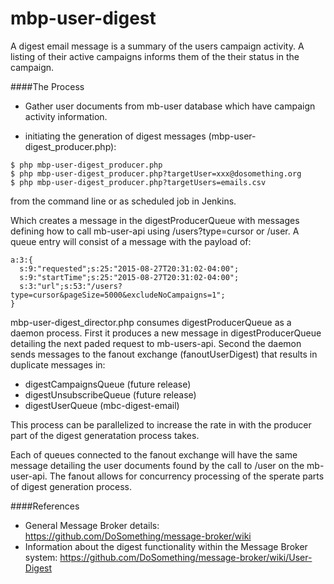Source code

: mbp-user-digest
===============

A digest email message is a summary of the users campaign activity. A listing of their active campaigns informs them of the their status in the campaign.

####The Process

- Gather user documents from mb-user database which have campaign activity information.

- initiating the generation of digest messages (mbp-user-digest_producer.php):
```
$ php mbp-user-digest_producer.php
$ php mbp-user-digest_producer.php?targetUser=xxx@dosomething.org
$ php mbp-user-digest_producer.php?targetUsers=emails.csv
```
from the command line or as scheduled job in Jenkins.

Which creates a message in the digestProducerQueue with messages defining how to call mb-user-api using /users?type=cursor or /user. A queue entry will consist of a message with the payload of:

```
a:3:{
  s:9:"requested";s:25:"2015-08-27T20:31:02-04:00";
  s:9:"startTime";s:25:"2015-08-27T20:31:02-04:00";
  s:3:"url";s:53:"/users?type=cursor&pageSize=5000&excludeNoCampaigns=1";
}
```

mbp-user-digest_director.php consumes digestProducerQueue as a daemon process.  First it produces a new message in digestProducerQueue detailing the next paded request to mb-users-api. Second the daemon sends messages to the fanout exchange (fanoutUserDigest) that results in duplicate messages in:
- digestCampaignsQueue (future release)
- digestUnsubscribeQueue (future release)
- digestUserQueue (mbc-digest-email)

This process can be parallelized to increase the rate in with the producer part of the digest generatation process takes.

Each of queues connected to the fanout exchange will have the same message detailing the user documents found by the call to /user on the mb-user-api. The fanout allows for concurrency processing of the sperate parts of digest generation process.


####References
- General Message Broker details: https://github.com/DoSomething/message-broker/wiki
- Information about the digest functionality within the Message Broker system: https://github.com/DoSomething/message-broker/wiki/User-Digest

Instructions to follow:
Transcribe the records word for word and include no pictures.

Exercise result:
Source code

: mbp-user-digest
===============

A digest email message is a summary of the users campaign activity. A listing of their active campaigns informs them of the their status in the campaign.

####The Process

- Gather user documents from mb-user database which have campaign activity information.

- initiating the generation of digest messages (mbp-user-digest_producer.php):
```
$ php mbp-user-digest_producer.php
$ php mbp-user-digest_producer.php?targetUser=xxx@dosomething.org
$ php mbp-user-digest_producer.php?targetUsers=emails.csv
```
from the command line or as scheduled job in Jenkins.

Which creates a message in the digestProducerQueue with messages defining how to call mb-user-api using /users?type=cursor or /user. A queue entry will consist of a message with the payload of:

```
a:3:{
  s:9:"requested";s:25:"2015-08-27T20:31:02-04:00";
  s:9:"startTime";s:25:"2015-08-27T20:31:02-04:00";
  s:3:"url";s:53:"/users?type=cursor&pageSize=5000&excludeNoCampaigns=1";
}
```

mbp-user-digest_director.php consumes digestProducerQueue as a daemon process.  First it produces a new message in digestProducerQueue detailing the next paded request to mb-users-api. Second the daemon sends messages to the fanout exchange (fanoutUserDigest) that results in duplicate messages in:
- digestCampaignsQueue (future release)
- digestUnsubscribeQueue (future release)
- digestUserQueue (mbc-digest-email)

This process can be parallelized to increase the rate in with the producer part of the digest generatation process takes.

Each of queues connected to the fanout exchange will have the same message detailing the user documents found by the call to /user on the mb-user-api. The fanout allows for concurrency processing of the sperate parts of digest generation process.


####References
- General Message Broker details: https://github.com/DoSomething/message-broker/wiki
- Information about the digest functionality within the Message Broker system: https://github.com/DoSomething/message-broker/wiki/User-Digest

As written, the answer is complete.